Le « Système de combat aérien du futur » des Européens enfin prêt à décoller ?

Paris, Berlin et Madrid veulent mettre au point un chasseur européen et un nouveau système rendant compatibles tous les appareils de combat du continent. Mais depuis un an, le dossier est cloué au sol, tant par manque de coopération entre les entreprises qu’entre les États concernés. Il semble que les tensions géopolitiques lui retirent ses entraves.

Le contexte

L’Union européenne se rêve en acteur géopolitique à part entière, alliée des États-Unis, mais affranchie de toute dépendance à leur égard dans la sphère militaire. Or, on en est loin, malgré quelques grands projets multinationaux tels que le SCAF, ou « système de combat aérien du futur« . Aussi ambitieux soient-ils, les industriels européens de l’armement ont du mal à se mettre d’accord. Du moins jusqu’à présent.

  • Le SCAF n’est pas simplement un nouvel avion de chasse typiquement européen, même si celui-ci est effectivement aussi dans les cartons sous le nom de NGF (new generation fighter), dont le premier prototype est attendu pour 2027, bien que son entrée en service ne soit prévue que pour 2040. Il s’agit aussi de tout un système d’armes, qui permettra d’interconnecter les différents avions de chasse et drones utilisés par les armées européennes afin de les rendre plus aptes à opérer ensemble. Vaste programme, alors qu’il n’y a jamais eu de vrai programme de défense commun à l’échelle de l’UE.
  • Le programme doit être mené à bien conjointement par les Français de Dassault Aviation et les Allemands d’Airbus Defence and Space. Mais ça coinçait entre les deux avionneurs, Dassault se targuant d’être capable de bâtir seul un avion de combat 100% européen capable de devenir un succès commercial, comme son fameux Rafale.
  • Du côté politique, on ne peut pas non plus parler de grande amitié franco-allemande. Les Français rappellent régulièrement qu’ils ont le savoir-faire pour faire cavalier seul, voire s’ériger en pilier de la défense européenne, mais pendant ce temps les Allemands concluent de nouveaux partenariats dans le cadre de l’OTAN, mais dans le dos de Paris. C’est le cas récemment avec un projet de bouclier antimissile, qui s’ajoute aux nombreux sujets qui font vaciller le couple franco-allemand.

L’actualité

La situation semble se débloquer entre les deux entreprises, qui seraient sur la voie d’un accord pour relancer le programme.

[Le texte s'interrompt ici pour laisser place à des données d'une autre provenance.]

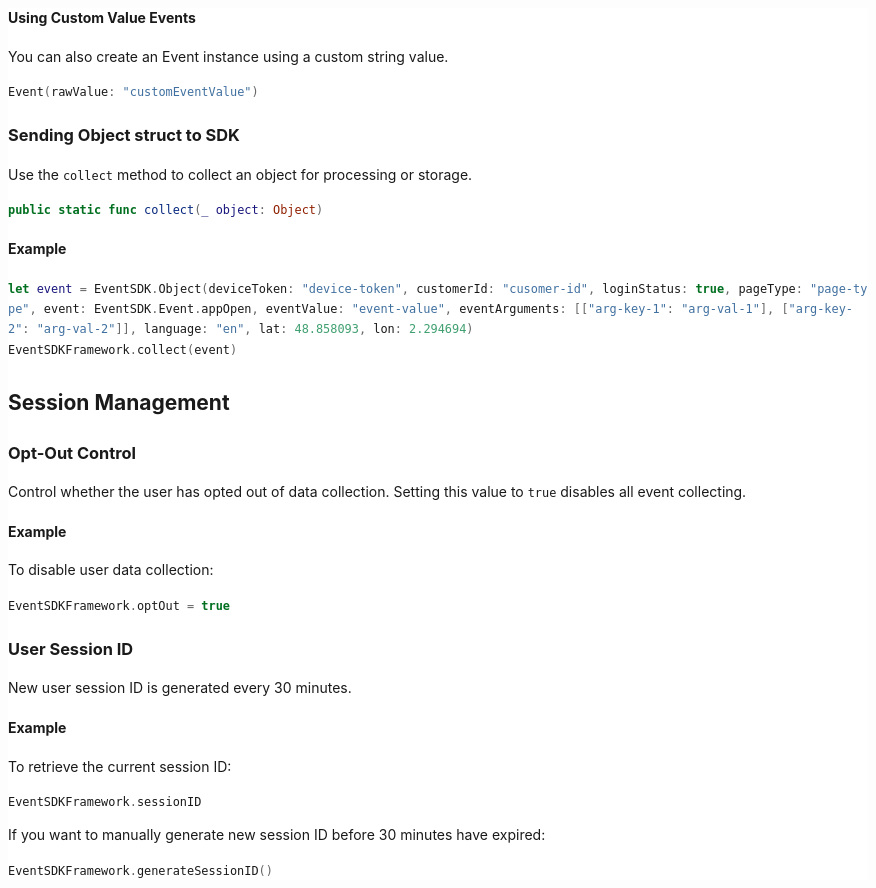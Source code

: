 #### Using Custom Value Events
You can also create an Event instance using a custom string value.
```swift
Event(rawValue: "customEventValue")
```

### Sending Object struct to SDK
Use the `collect` method to collect an object for processing or storage.  

```swift
public static func collect(_ object: Object)
```
#### Example
```swift
let event = EventSDK.Object(deviceToken: "device-token", customerId: "cusomer-id", loginStatus: true, pageType: "page-type", event: EventSDK.Event.appOpen, eventValue: "event-value", eventArguments: [["arg-key-1": "arg-val-1"], ["arg-key-2": "arg-val-2"]], language: "en", lat: 48.858093, lon: 2.294694)
EventSDKFramework.collect(event)
```

## Session Management

### Opt-Out Control
Control whether the user has opted out of data collection. Setting this value to `true` disables all event collecting.

#### Example
To disable user data collection:
```swift
EventSDKFramework.optOut = true
```

### User Session ID
New user session ID is generated every 30 minutes.

#### Example
To retrieve the current session ID:
```swift
EventSDKFramework.sessionID
```

If you want to manually generate new session ID before 30 minutes have expired:
```swift
EventSDKFramework.generateSessionID()
```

« Le leadership de Dassault sur le NGF n’est en aucun cas remis en cause. Les discussions, qui d’ailleurs avancent de façon constructive, portent sur le type de coopération que les 3 États demandent aux industriels de mettre en place, que ce soit sur le NGF ou sur toutes les sous-parties (appelés « piliers ») du SCAF: combat cloud, moteur, drone, capteurs… »

Un porte-parole d’Airbus auprès de BFM Business
  • Si Airbus et Dassault se partagent les tâches, le SCAF est un projet qui réunit l’Espagne en plus de la France et l’Allemagne. Lancée en 2017, cette collaboration vient d’accuser une année complète de retard.
  • Mais les nouveaux enjeux géopolitiques – en premier lieu les relations tendues avec la Russie – devraient peser sur la prise de décision pour relancer le concept. Ces dernières semaines, des responsables français comme allemands ont réaffirmé leur volonté de mener à son terme ce programme.

« Beaucoup de choses ont été dites ou écrites ces dernières semaines, je crois que d’une phrase, nous allons y couper court en disant que le SCAF est un projet prioritaire »

Sébastien Lecornu, ministre français des Armées

Le détail : il n’est pas exclu que la rencontre entre Emmanuel Macron et Olaf Scholtz à Paris, ce mercredi, ait servi de ferment à ce regain d’intérêt pour ce projet de système d’armes. Cette réunion de plus de trois heures qui s’est conclue par un tête-à-tête entre le président et le chancelier devrait conduire ces prochaines semaines à « une très bonne et très intensive coopération » selon un son de cloche allemand. Côté français, on parle d’un échange « très constructif ». Il est en effet peu probable que les deux chefs d’État n’aient pas abordé le sujet de la défense conjointe de l’Europe, dans un contexte géopolitique aussi incertain.